■ Problem to solve:
Among the entries that follow, the required portion opens with the line containing "be specified as an algorithm-parameter." and closes with the line containing "5. Finally, we". Give that portion again exactly, and nothing else.

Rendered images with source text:
====

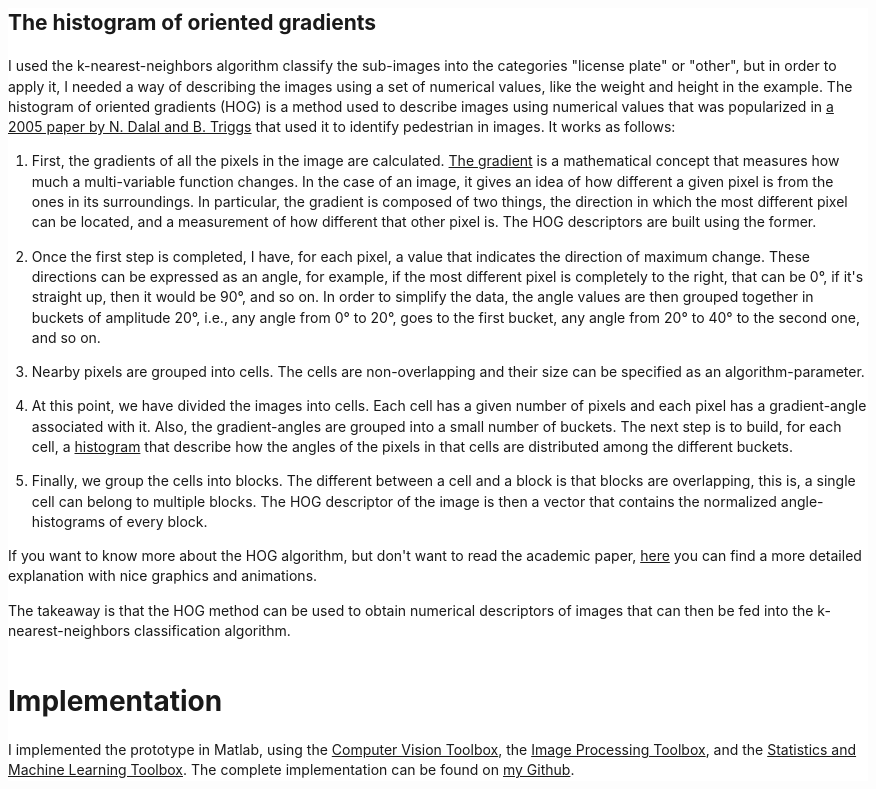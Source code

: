 ## The histogram of oriented gradients

I used the k-nearest-neighbors algorithm classify the sub-images into the categories
"license plate" or "other", but in order to apply it, I needed a way of describing the
images using a set of numerical values, like the weight and height in the example. The
histogram of oriented gradients (HOG) is a method used to describe images using
numerical values that was popularized in [a 2005 paper by N. Dalal and B. Triggs](
https://ieeexplore.ieee.org/document/1467360) that used it to identify pedestrian in
images. It works as follows:

1. First, the gradients of all the pixels in the image are calculated. [The
   gradient](https://en.wikipedia.org/wiki/Gradient) is a mathematical concept that
   measures how much a multi-variable function changes. In the case of an image, it
   gives an idea of how different a given pixel is from the ones in its surroundings. In
   particular, the gradient is composed of two things, the direction in which the most
   different pixel can be located, and a measurement of how different that other pixel
   is. The HOG descriptors are built using the former.

2. Once the first step is completed, I have, for each pixel, a value that indicates the
   direction of maximum change. These directions can be expressed as an angle, for
   example, if the most different pixel is completely to the right, that can be 0°, if
   it's straight up, then it would be 90°, and so on. In order to simplify the data, the
   angle values are then grouped together in buckets of amplitude 20°, i.e., any angle
   from 0° to 20°, goes to the first bucket, any angle from 20° to 40° to the second
   one, and so on.

3. Nearby pixels are grouped into cells. The cells are non-overlapping and their size can
   be specified as an algorithm-parameter.

4. At this point, we have divided the images into cells. Each cell has a given number of
   pixels and each pixel has a gradient-angle associated with it. Also, the
   gradient-angles are grouped into a small number of buckets. The next step is to
   build, for each cell, a [histogram](https://en.wikipedia.org/wiki/Histogram) that
   describe how the angles of the pixels in that cells are distributed among the
   different buckets.

5. Finally, we group the cells into blocks. The different between a cell and a block is
   that blocks are overlapping, this is, a single cell can belong to multiple blocks.
   The HOG descriptor of the image is then a vector that contains the normalized
   angle-histograms of every block.

If you want to know more about the HOG algorithm, but don't want to read the academic
paper, [here](https://medium.com/@dnemutlu/hog-feature-descriptor-263313c3b40d) you can
find a more detailed explanation with nice graphics and animations.

The takeaway is that the HOG method can be used to obtain numerical descriptors of
images that can then be fed into the k-nearest-neighbors classification algorithm.

# Implementation

I implemented the prototype in Matlab, using the [Computer Vision
Toolbox](https://es.mathworks.com/products/computer-vision.html), the [Image Processing
Toolbox](https://es.mathworks.com/products/image.html), and the [Statistics and Machine
Learning Toolbox](https://es.mathworks.com/products/statistics.html). The complete
implementation can be found on [my Github](
https://github.com/videbar/license-plate-detector).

====

■ Your response:
   be specified as an algorithm-parameter.

4. At this point, we have divided the images into cells. Each cell has a given number of
   pixels and each pixel has a gradient-angle associated with it. Also, the
   gradient-angles are grouped into a small number of buckets. The next step is to
   build, for each cell, a [histogram](https://en.wikipedia.org/wiki/Histogram) that
   describe how the angles of the pixels in that cells are distributed among the
   different buckets.

5. Finally, we group the cells into blocks. The different between a cell and a block is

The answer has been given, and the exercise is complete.